How Researchers Measure Brain Activity and Focus
The morning after each session participants completed a standard task commonly used to measure the effects of sleep loss. While they worked through the task researchers monitored multiple signals from both the brain and the body. Each participant wore an electroencephalogram cap to track brain waves while lying inside a functional magnetic resonance imaging scanner. The researchers used a specialized form of fMRI that could measure not only blood oxygen levels in the brain but also the movement of CSF in and out of it. Heart rate and breathing rate and pupil size were also recorded. Participants completed two attention tests during the scan with one based on vision and the other on sound. In the visual test they watched a fixed cross on a screen that occasionally changed into a square and pressed a button when they noticed the change. In the auditory test the visual cue was replaced with a sound. As expected participants who were sleep-deprived performed significantly worse than when they were well-rested. Their responses were slower and in some cases they failed to detect the signal altogether.

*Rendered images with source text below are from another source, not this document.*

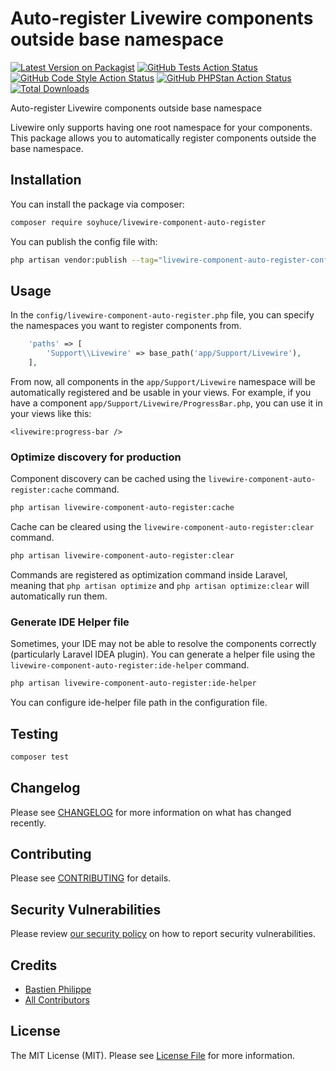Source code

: # Auto-register Livewire components outside base namespace

[![Latest Version on Packagist](https://img.shields.io/packagist/v/soyhuce/livewire-component-auto-register.svg?style=flat-square)](https://packagist.org/packages/soyhuce/livewire-component-auto-register)
[![GitHub Tests Action Status](https://img.shields.io/github/actions/workflow/status/soyhuce/livewire-component-auto-register/run-tests.yml?branch=main&label=tests&style=flat-square)](https://github.com/soyhuce/livewire-component-auto-register/actions?query=workflow%3Arun-tests+branch%3Amain)
[![GitHub Code Style Action Status](https://img.shields.io/github/actions/workflow/status/soyhuce/livewire-component-auto-register/fix-php-code-style-issues.yml?branch=main&label=code%20style&style=flat-square)](https://github.com/soyhuce/livewire-component-auto-register/actions?query=workflow%3A"Fix+PHP+code+style+issues"+branch%3Amain)
[![GitHub PHPStan Action Status](https://img.shields.io/github/actions/workflow/status/soyhuce/livewire-component-auto-register/phpstan.yml?branch=main&label=phpstan)](https://github.com/soyhuce/livewire-component-auto-register/actions?query=workflow%3APHPStan+branch%3Amain)
[![Total Downloads](https://img.shields.io/packagist/dt/soyhuce/livewire-component-auto-register.svg?style=flat-square)](https://packagist.org/packages/soyhuce/livewire-component-auto-register)

Auto-register Livewire components outside base namespace

Livewire only supports having one root namespace for your components. This package allows you to automatically register components outside the base namespace.

## Installation

You can install the package via composer:

```bash
composer require soyhuce/livewire-component-auto-register
```

You can publish the config file with:

```bash
php artisan vendor:publish --tag="livewire-component-auto-register-config"
```

## Usage

In the `config/livewire-component-auto-register.php` file, you can specify the namespaces you want to register components from.

```php
    'paths' => [
        'Support\\Livewire' => base_path('app/Support/Livewire'),
    ],
```

From now, all components in the `app/Support/Livewire` namespace will be automatically registered and be usable in your views.
For example, if you have a component `app/Support/Livewire/ProgressBar.php`, you can use it in your views like this:
```bladehtml
<livewire:progress-bar />
```

### Optimize discovery for production

Component discovery can be cached using the `livewire-component-auto-register:cache` command.

```bash
php artisan livewire-component-auto-register:cache
```

Cache can be cleared using the `livewire-component-auto-register:clear` command.

```bash
php artisan livewire-component-auto-register:clear
```

Commands are registered as optimization command inside Laravel, meaning that `php artisan optimize` and `php artisan optimize:clear` will automatically run them.

### Generate IDE Helper file

Sometimes, your IDE may not be able to resolve the components correctly (particularly Laravel IDEA plugin). You can generate a helper file using the `livewire-component-auto-register:ide-helper` command.

```bash
php artisan livewire-component-auto-register:ide-helper
```

You can configure ide-helper file path in the configuration file.

## Testing

```bash
composer test
```

## Changelog

Please see [CHANGELOG](CHANGELOG.md) for more information on what has changed recently.

## Contributing

Please see [CONTRIBUTING](.github/CONTRIBUTING.md) for details.

## Security Vulnerabilities

Please review [our security policy](../../security/policy) on how to report security vulnerabilities.

## Credits

- [Bastien Philippe](https://github.com/bastien-phi)
- [All Contributors](../../contributors)

## License

The MIT License (MIT). Please see [License File](LICENSE.md) for more information.
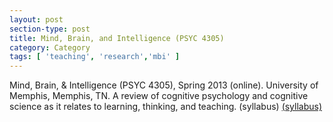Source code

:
 ```yaml
---
layout: post
section-type: post
title: Mind, Brain, and Intelligence (PSYC 4305)
category: Category
tags: [ 'teaching', 'research','mbi' ]
---
```

Mind, Brain, & Intelligence (PSYC 4305), Spring 2013 (online). University of Memphis, Memphis, TN. A review of cognitive psychology and cognitive science as it relates to learning, thinking, and teaching. (syllabus)  [(syllabus)](https://blogs.memphis.edu/aolney/files/2019/10/mbi_s2010_syllabus.pdf)


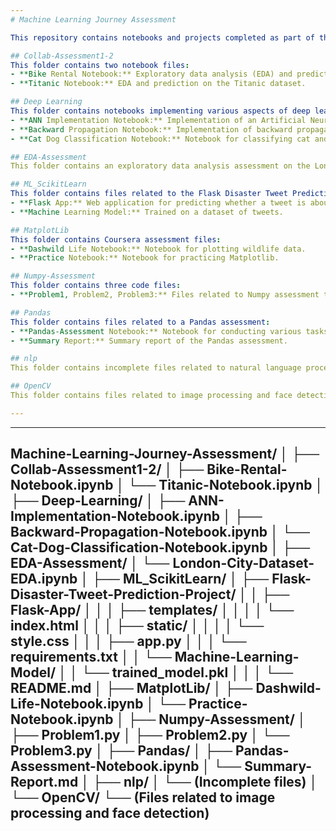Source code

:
 ```yaml
---
# Machine Learning Journey Assessment

This repository contains notebooks and projects completed as part of the Machine Learning Journey assessment. Below is a brief overview of the contents:

## Collab-Assessment1-2
This folder contains two notebook files:
- **Bike Rental Notebook:** Exploratory data analysis (EDA) and prediction on bike rental data.
- **Titanic Notebook:** EDA and prediction on the Titanic dataset.

## Deep Learning
This folder contains notebooks implementing various aspects of deep learning:
- **ANN Implementation Notebook:** Implementation of an Artificial Neural Network (ANN).
- **Backward Propagation Notebook:** Implementation of backward propagation algorithm.
- **Cat Dog Classification Notebook:** Notebook for classifying cat and dog images using deep learning.

## EDA-Assessment
This folder contains an exploratory data analysis assessment on the London city dataset.

## ML_ScikitLearn
This folder contains files related to the Flask Disaster Tweet Prediction Project:
- **Flask App:** Web application for predicting whether a tweet is about a disaster or not.
- **Machine Learning Model:** Trained on a dataset of tweets.

## MatplotLib
This folder contains Coursera assessment files:
- **Dashwild Life Notebook:** Notebook for plotting wildlife data.
- **Practice Notebook:** Notebook for practicing Matplotlib.

## Numpy-Assessment
This folder contains three code files:
- **Problem1, Problem2, Problem3:** Files related to Numpy assessment tasks.

## Pandas
This folder contains files related to a Pandas assessment:
- **Pandas-Assessment Notebook:** Notebook for conducting various tasks using Pandas.
- **Summary Report:** Summary report of the Pandas assessment.

## nlp
This folder contains incomplete files related to natural language processing (NLP) tasks.

## OpenCV
This folder contains files related to image processing and face detection using OpenCV.

---
```


---

Machine-Learning-Journey-Assessment/
│
├── Collab-Assessment1-2/
│   ├── Bike-Rental-Notebook.ipynb
│   └── Titanic-Notebook.ipynb
│
├── Deep-Learning/
│   ├── ANN-Implementation-Notebook.ipynb
│   ├── Backward-Propagation-Notebook.ipynb
│   └── Cat-Dog-Classification-Notebook.ipynb
│
├── EDA-Assessment/
│   └── London-City-Dataset-EDA.ipynb
│
├── ML_ScikitLearn/
│   ├── Flask-Disaster-Tweet-Prediction-Project/
│   │   ├── Flask-App/
│   │   │   ├── templates/
│   │   │   │   └── index.html
│   │   │   ├── static/
│   │   │   │   └── style.css
│   │   │   ├── app.py
│   │   │   └── requirements.txt
│   │   └── Machine-Learning-Model/
│   │       └── trained_model.pkl
│   │
│   └── README.md
│
├── MatplotLib/
│   ├── Dashwild-Life-Notebook.ipynb
│   └── Practice-Notebook.ipynb
│
├── Numpy-Assessment/
│   ├── Problem1.py
│   ├── Problem2.py
│   └── Problem3.py
│
├── Pandas/
│   ├── Pandas-Assessment-Notebook.ipynb
│   └── Summary-Report.md
│
├── nlp/
│   └── (Incomplete files)
│
└── OpenCV/
    └── (Files related to image processing and face detection)
---

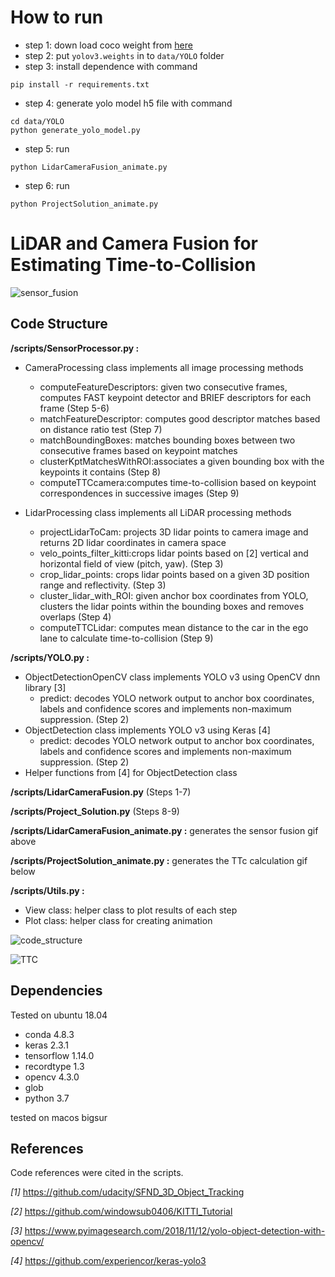 # How to run 

- step 1: down load  coco  weight from [here](https://github.com/sonnhfit/camera-lidar-fusion-yolo-detection-kitti/releases/download/1.0/yolov3.weights)
- step 2: put `yolov3.weights` in to `data/YOLO` folder
- step 3: install dependence with command

```
pip install -r requirements.txt
```
- step 4: generate yolo model h5 file with command
```
cd data/YOLO
python generate_yolo_model.py
```
- step 5: run 
```
python LidarCameraFusion_animate.py
```
- step 6: run 
```
python ProjectSolution_animate.py
```



# LiDAR and Camera Fusion for Estimating Time-to-Collision

![sensor_fusion](./figures/SensorFusion.gif) 


## Code Structure 

**/scripts/SensorProcessor.py :**

- CameraProcessing class implements all image processing methods
	- computeFeatureDescriptors: given two consecutive frames, computes FAST keypoint detector and BRIEF descriptors for each frame (Step 5-6)
	- matchFeatureDescriptor: computes good descriptor matches based on distance ratio test (Step 7)
	- matchBoundingBoxes: matches bounding boxes between two consecutive frames based on keypoint matches
	- clusterKptMatchesWithROI:associates a given bounding box with the keypoints it contains (Step 8)
	- computeTTCcamera:computes time-to-collision  based on keypoint correspondences in successive images (Step 9)
	
- LidarProcessing class implements all LiDAR processing methods
	- projectLidarToCam: projects 3D lidar points to camera image and returns 2D lidar coordinates in camera space 
	- velo_points_filter_kitti:crops lidar points based on [2] vertical and horizontal field of view  (pitch, yaw). (Step 3)
	- crop_lidar_points: crops lidar points based on a given 3D position range and reflectivity. (Step 3)
	- cluster_lidar_with_ROI: given anchor box coordinates from YOLO, clusters the lidar points within the bounding boxes and removes overlaps (Step 4)
	- computeTTCLidar: computes mean distance to the car in the ego lane to calculate time-to-collision (Step 9)

**/scripts/YOLO.py :**

- ObjectDetectionOpenCV class implements YOLO v3 using OpenCV dnn library [3]
	- predict: decodes YOLO network output to anchor box coordinates, labels and confidence scores and implements non-maximum suppression. (Step 2)
- ObjectDetection class implements YOLO v3 using Keras [4]
	- predict: decodes YOLO network output to anchor box coordinates, labels and confidence scores and implements non-maximum suppression. (Step 2)
- Helper functions from [4] for ObjectDetection class

**/scripts/LidarCameraFusion.py** (Steps 1-7)

**/scripts/Project_Solution.py** (Steps 8-9)

**/scripts/LidarCameraFusion_animate.py :** generates the sensor fusion gif  above

**/scripts/ProjectSolution_animate.py :** generates the TTc calculation gif below

**/scripts/Utils.py :**

- View class: helper class to plot results of each step
- Plot class: helper class for creating animation

![code_structure](./figures/CodeStructure.png)


![TTC](./figures/TTC_cl.gif)

## Dependencies

Tested on ubuntu 18.04 
* conda 4.8.3
* keras 2.3.1
* tensorflow 1.14.0
* recordtype 1.3
* opencv 4.3.0
* glob 
* python 3.7

tested on macos bigsur

## References

Code references were cited in the scripts.

_[1]_ https://github.com/udacity/SFND_3D_Object_Tracking

_[2]_ https://github.com/windowsub0406/KITTI_Tutorial

_[3]_ https://www.pyimagesearch.com/2018/11/12/yolo-object-detection-with-opencv/

_[4]_ https://github.com/experiencor/keras-yolo3
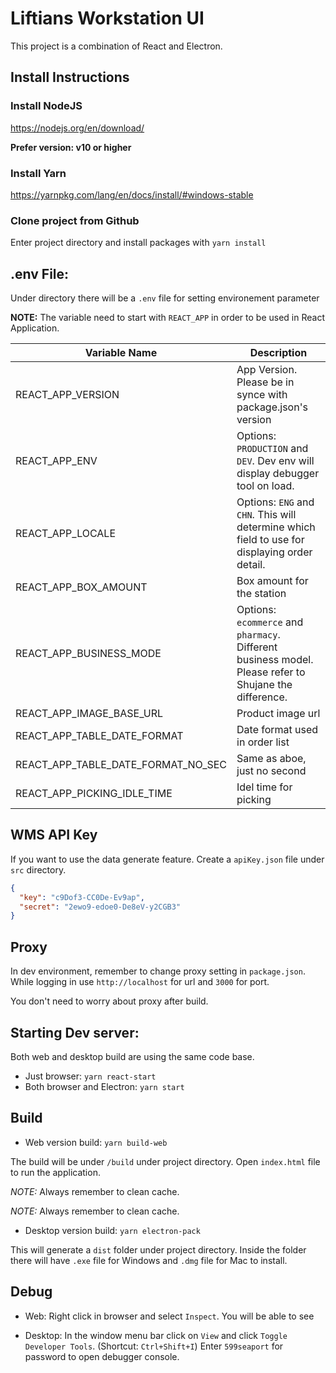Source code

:# Liftians Workstation UI

This project is a combination of React and Electron.

## Install Instructions
### Install NodeJS
https://nodejs.org/en/download/

**Prefer version: v10 or higher**

### Install Yarn
https://yarnpkg.com/lang/en/docs/install/#windows-stable

### Clone project from Github
Enter project directory and install packages with `yarn install`

## .env File:
Under directory there will be a `.env` file for setting environement parameter

**NOTE:** The variable need to start with `REACT_APP` in order to be used in React Application.

| Variable Name  | Description  |
|---|---|
| REACT_APP_VERSION   | App Version. Please be in synce with package.json's version   |
| REACT_APP_ENV  | Options: `PRODUCTION` and `DEV`. Dev env will display debugger tool on load. |
| REACT_APP_LOCALE  | Options: `ENG` and `CHN`. This will determine which field to use for displaying order detail.  |
| REACT_APP_BOX_AMOUNT  | Box amount for the station |
| REACT_APP_BUSINESS_MODE  | Options: `ecommerce` and `pharmacy`. Different business model. Please refer to Shujane the difference.  |
| REACT_APP_IMAGE_BASE_URL  | Product image url |
| REACT_APP_TABLE_DATE_FORMAT  | Date format used in order list  |
| REACT_APP_TABLE_DATE_FORMAT_NO_SEC  | Same as aboe, just no second |
| REACT_APP_PICKING_IDLE_TIME  | Idel time for picking |

## WMS API Key
If you want to use the data generate feature. Create a `apiKey.json` file under `src` directory.

```json
{
  "key": "c9Dof3-CC0De-Ev9ap",
  "secret": "2ewo9-edoe0-De8eV-y2CGB3"
}
```

## Proxy
In dev environment, remember to change proxy setting in `package.json`. While logging in use `http://localhost` for url and `3000` for port.

You don't need to worry about proxy after build.


## Starting Dev server:
Both web and desktop build are using the same code base. 

- Just browser: `yarn react-start`
- Both browser and Electron: `yarn start`

## Build
- Web version build:
`yarn build-web`

The build will be under `/build` under project directory.
Open `index.html` file to run the application. 

*NOTE:* Always remember to clean cache. 

*NOTE:* Always remember to clean cache. 

- Desktop version build:
`yarn electron-pack`

This will generate a `dist` folder under project directory. Inside the folder there will have `.exe` file for Windows and `.dmg` file for Mac to install.

## Debug
- Web:
Right click in browser and select `Inspect`. You will be able to see 

- Desktop:
In the window menu bar click on `View` and click `Toggle Developer Tools`. (Shortcut: `Ctrl+Shift+I`)
Enter `599seaport` for password to open debugger console.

Why Brain Fluid Spikes When Attention Drops
When attention briefly failed the researchers observed several physical changes happening at the same time. Most notably CSF flowed out of the brain during these lapses and returned once attention recovered. The results suggest that at the moment attention fails this fluid is actually being expelled outward away from the brain. When attention recovers it is drawn back in according to Lewis. The researchers believe this pattern reflects the brain attempting to make up for missed sleep. By activating a process normally reserved for rest the brain may be trying to restore itself even though this comes at the expense of focus. One way to think about those events is because your brain is so in need of sleep it tries its best to enter into a sleep-like state to restore some cognitive functions according to Yang. Your brain’s fluid system is trying to restore function by pushing the brain to iterate between high-attention and high-flow states.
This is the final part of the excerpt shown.